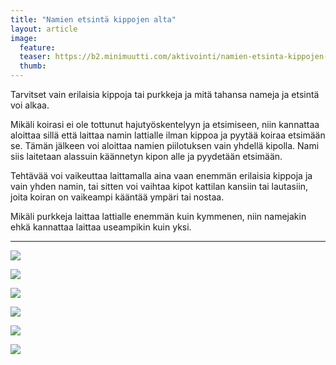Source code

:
 ```yaml
---
title: "Namien etsintä kippojen alta"
layout: article
image:
  feature:
  teaser: https://b2.minimuutti.com/aktivointi/namien-etsinta-kippojen-alta/DSC42562-245px.jpg
  thumb:
---
```


Tarvitset vain erilaisia kippoja tai purkkeja ja mitä tahansa nameja ja etsintä voi alkaa.

Mikäli koirasi ei ole tottunut hajutyöskentelyyn ja etsimiseen, niin kannattaa aloittaa sillä että laittaa namin lattialle ilman kippoa ja pyytää koiraa etsimään se. Tämän jälkeen voi aloittaa namien piilotuksen vain yhdellä kipolla. Nami siis laitetaan alassuin käännetyn kipon alle ja pyydetään etsimään.

Tehtävää voi vaikeuttaa laittamalla aina vaan enemmän erilaisia kippoja ja vain yhden namin, tai sitten voi vaihtaa kipot kattilan kansiin tai lautasiin, joita koiran on vaikeampi kääntää ympäri tai nostaa.

Mikäli purkkeja laittaa lattialle enemmän kuin kymmenen, niin namejakin ehkä kannattaa laittaa useampikin kuin yksi.

---

![](https://b2.minimuutti.com/aktivointi/namien-etsinta-kippojen-alta/DSC30657_2-800px.jpg)

![](https://b2.minimuutti.com/aktivointi/namien-etsinta-kippojen-alta/DSC30665_2-800px.jpg)

![](https://b2.minimuutti.com/aktivointi/namien-etsinta-kippojen-alta/DSC30666_2-800px.jpg)

![](https://b2.minimuutti.com/aktivointi/namien-etsinta-kippojen-alta/DSC42557-800px.jpg)

![](https://b2.minimuutti.com/aktivointi/namien-etsinta-kippojen-alta/DSC42562-800px.jpg)

![](https://b2.minimuutti.com/aktivointi/namien-etsinta-kippojen-alta/DSC42614-800px.jpg)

________________________

Task instructions:
Within the listing above, work out how many lines contain the string "laittaa", and reply with that number only.

Answer to the exercise:
2